Tapestry of Faith: Families: A Jr. High School Youth Program that Explores the Diversity, Commonality, and Meaning of Families

Alternate Activity 2: Family Matters

Part of Families

Activity time: 20 minutes

Materials for Activity

Preparation for Activity

  • Make enough copies of Handout 2, Family Matters, so that each small group has one. Cut the phrases into strips; each strip should contain one "how term." Cut three or four blank strips for each group as well.

Description of Activity

During this activity, participants consider their ideas about ideal families by prioritizing different aspects of families. The group can either work as a whole if it is small or in small groups. Introduce the activity and decide with participants if they will work as a whole group or in small groups.

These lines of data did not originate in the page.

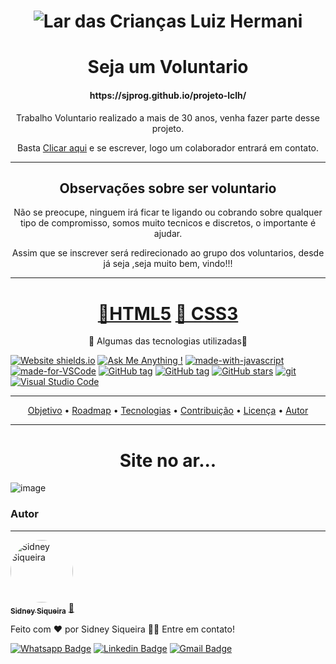 
<h1 align="center">
  <img alt="Lar das Crianças Luiz Hermani" title="#NextLevelWeek" src="https://scontent-gru2-2.xx.fbcdn.net/v/t39.30808-6/309435031_396713075989316_8069067162430689767_n.png?_nc_cat=105&ccb=1-7&_nc_sid=e3f864&_nc_ohc=ZlfnIa2VraUAX_XkrUW&_nc_ht=scontent-gru2-2.xx&oh=00_AfCI3nhodO01lmLbqCjLRvDLxPKIMHUDYchsDdG26bWVsw&oe=647284CF"/>
</h1>

<h1 align="center">Seja um Voluntario</h1> 
<h4 align="center">https://sjprog.github.io/projeto-lclh/</h4> 

<p align="center">Trabalho Voluntario realizado a mais de 30 anos, venha fazer parte desse projeto.</p>
<p align="center">Basta <a href="https://sjprog.github.io/projeto-lclh/">Clicar aqui</a> e se escrever, logo um colaborador entrará em contato.</p>

<hr>

<h2 align="center"> Observações sobre ser voluntario</h2>
<p align="center">Não se preocupe, ninguem irá ficar te ligando ou cobrando sobre qualquer tipo de compromisso, somos muito tecnicos e discretos, o importante é ajudar. </p>
<p align="center">Assim que se inscrever será redirecionado ao grupo dos voluntarios, desde já seja ,seja muito bem, vindo!!! </p>

<hr>

<h1 align="center">
    <a href="https://www.w3schools.com/html/default.asp">🔗HTML5</a>
    <a href="https://www.w3schools.com/css/">🔗 CSS3</a>
</h1>


<p align="center">🚀 Algumas das tecnologias utilizadas🚀</p>


[![Website shields.io](https://img.shields.io/website-up-down-green-red/http/shields.io.svg)](http://shields.io/)
[![Ask Me Anything !](https://img.shields.io/badge/Ask%20me-anything-1abc9c.svg)](https://GitHub.com/Naereen/ama)
[![made-with-javascript](https://img.shields.io/badge/Made%20with-JavaScript-1f425f.svg)](https://www.javascript.com)
[![made-for-VSCode](https://img.shields.io/badge/Made%20for-VSCode-1f425f.svg)](https://code.visualstudio.com/)
[![GitHub tag](https://img.shields.io/github/tag/Naereen/StrapDown.js.svg)](https://GitHub.com/Naereen/StrapDown.js/tags/)
[![GitHub tag](https://img.shields.io/github/tag/Naereen/StrapDown.js.svg)](https://GitHub.com/Naereen/StrapDown.js/tags/)
[![GitHub stars](https://img.shields.io/github/stars/Naereen/StrapDown.js.svg?style=social&label=Star&maxAge=2592000)](https://GitHub.com/Naereen/StrapDown.js/stargazers/)
[![git](https://img.shields.io/badge/--F05032?logo=git&logoColor=ffffff)](http://git-scm.com/)
[![Visual Studio Code](https://img.shields.io/badge/--007ACC?logo=visual%20studio%20code&logoColor=ffffff)](https://code.visualstudio.com/)

<hr>
<p align="center">
 <a href="#objetivo">Objetivo</a> •
 <a href="#roadmap">Roadmap</a> • 
 <a href="#tecnologias">Tecnologias</a> • 
 <a href="#contribuicao">Contribuição</a> • 
 <a href="#licenc-a">Licença</a> • 
 <a href="#autor">Autor</a>
</p>

<hr>

<h1 align="center"> Site no ar...</h1>

![image](https://github.com/sjprog/projeto-lclh/assets/92001069/57529f2a-d2c9-452e-bd4b-c347adbb3a28)


### Autor
---

<a href="https://www.linkedin.com/in/sidneysiqueira/">
 <img style="border-radius: 100%;" src="https://media.licdn.com/dms/image/C4D03AQFAWrqGgagmQg/profile-displayphoto-shrink_800_800/0/1653880708050?e=1690416000&v=beta&t=koBTMUJrhFqQA5Ai-1wxI41tkyAprsm_if-z0ZJVZzI" width="100px;" alt="Sidney Siqueira"/>
 <br />
 <sub><b>Sidney Siqueira</b></sub></a> <a href="https://www.linkedin.com/in/sidneysiqueira/" title="Linkedin">🚀</a>


Feito com ❤️ por Sidney Siqueira 👋🏽 Entre em contato!

[![Whatsapp Badge](https://img.shields.io/badge/61996618240-25D366?style=for-the-badge&logo=whatsapp&logoColor=white&link=https://bit.ly/WhatsSidney)](https://bit.ly/WhatsSidney)
[![Linkedin Badge](https://img.shields.io/badge/Sidney_Siqueira-0077B5?style=for-the-badge&logo=linkedin&logoColor=white&link=https://www.linkedin.com/in/tgmarinho/)](https://www.linkedin.com/in/sidneysiqueira/) 
[![Gmail Badge](https://img.shields.io/badge/sj.sidneyjunio@gmail.com-D14836?style=for-the-badge&logo=gmail&logoColor=white&link=mailto:sj.sidneyjunio@gmail.com)](mailto:sj.sidneyjunio@gmail.com)

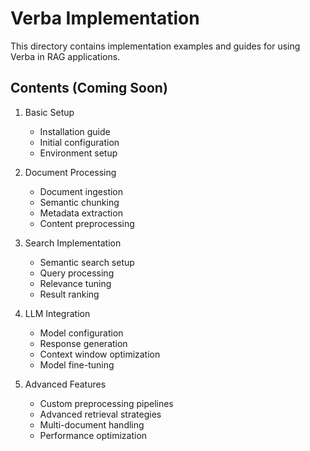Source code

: # Verba Implementation

This directory contains implementation examples and guides for using Verba in RAG applications.

## Contents (Coming Soon)

1. Basic Setup
   - Installation guide
   - Initial configuration
   - Environment setup

2. Document Processing
   - Document ingestion
   - Semantic chunking
   - Metadata extraction
   - Content preprocessing

3. Search Implementation
   - Semantic search setup
   - Query processing
   - Relevance tuning
   - Result ranking

4. LLM Integration
   - Model configuration
   - Response generation
   - Context window optimization
   - Model fine-tuning

5. Advanced Features
   - Custom preprocessing pipelines
   - Advanced retrieval strategies
   - Multi-document handling
   - Performance optimization
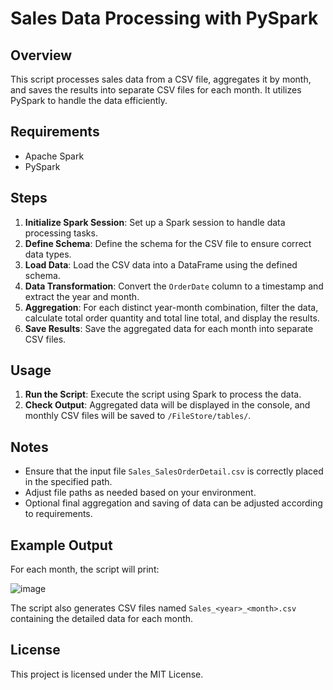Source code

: # Sales Data Processing with PySpark

## Overview
This script processes sales data from a CSV file, aggregates it by month, and saves the results into separate CSV files for each month. It utilizes PySpark to handle the data efficiently.

## Requirements
- Apache Spark
- PySpark

## Steps
1. **Initialize Spark Session**: Set up a Spark session to handle data processing tasks.
2. **Define Schema**: Define the schema for the CSV file to ensure correct data types.
3. **Load Data**: Load the CSV data into a DataFrame using the defined schema.
4. **Data Transformation**: Convert the `OrderDate` column to a timestamp and extract the year and month.
5. **Aggregation**: For each distinct year-month combination, filter the data, calculate total order quantity and total line total, and display the results.
6. **Save Results**: Save the aggregated data for each month into separate CSV files.

## Usage
1. **Run the Script**: Execute the script using Spark to process the data.
2. **Check Output**: Aggregated data will be displayed in the console, and monthly CSV files will be saved to `/FileStore/tables/`.

## Notes
- Ensure that the input file `Sales_SalesOrderDetail.csv` is correctly placed in the specified path.
- Adjust file paths as needed based on your environment.
- Optional final aggregation and saving of data can be adjusted according to requirements.

## Example Output
For each month, the script will print:

![image](https://github.com/user-attachments/assets/f9386dc4-d2aa-4b1a-9b57-342122b0d310)


The script also generates CSV files named `Sales_<year>_<month>.csv` containing the detailed data for each month.

## License
This project is licensed under the MIT License.

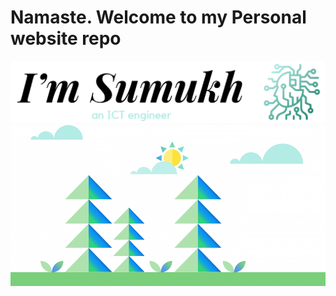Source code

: # Namaste. Welcome to my Personal website repo

![Sample Image](imria.png)
![Sample Image](bgimg.png)
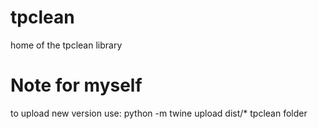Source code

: # tpclean
home of the tpclean library

# Note for myself
to upload new version use:
python -m twine upload dist/*
tpclean folder
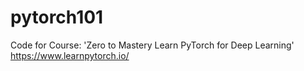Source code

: # pytorch101

Code for Course: 'Zero to Mastery Learn PyTorch for Deep Learning'
https://www.learnpytorch.io/

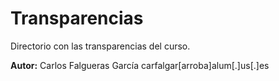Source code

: # Transparencias

Directorio con las transparencias del curso.

**Autor:** Carlos Falgueras García carfalgar[arroba]alum[.]us[.]es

Give each group a full set of the "How" statements, cut into strips, along with some blank strips. Invite youth to imagine what would make a family truly healthy. Have them consider the "How" statements as possible answers. Their task is to put those terms in order either from most important to least important or from best to worst possible answers. For example, if a group thinks a rich family is a healthier family, they should put "how much money the family has" near the top of their pile. The three blank strips or cards give them a chance to add some new "How" statements that they think are important. Give the groups five minutes to complete the task.

Here are the "How" statements for this activity:

  • How loving the family is
  • How often the family has meals together
  • How much money the family has
  • How much family members cheer each other on
  • How many interests family members have in common
  • How large the family is
  • How the family solves problems
  • How peaceful the family is
  • How the family compares to the national average
  • How much the family talks to each other
  • How nice a home the family has
  • How many friends the family has
  • How much the family wants to be together
  • How the family spends its time together
  • How religious the family is
  • How clean the family's home is
  • How welcoming the family is to others outside the family
  • How educated the family is
  • How much family members express affection for each other
  • How much time the family spends together
  • How many traditions or routines the family has

When the groups have completed the task, gather them together and facilitate discussion. Start by asking participants if they enjoyed the task. You may want to consider the following prompts:

  • Is it possible for a family to be good for some family members and not for others?
  • Are there any "absolutes" to what makes a family work?
  • What makes a family healthy?
  • Is a happy family necessarily a healthy family?
  • Are there any UU ideas that shape your ideas about what makes a healthy family?
  • How did this exercise challenge or reinforce your preconceptions about families?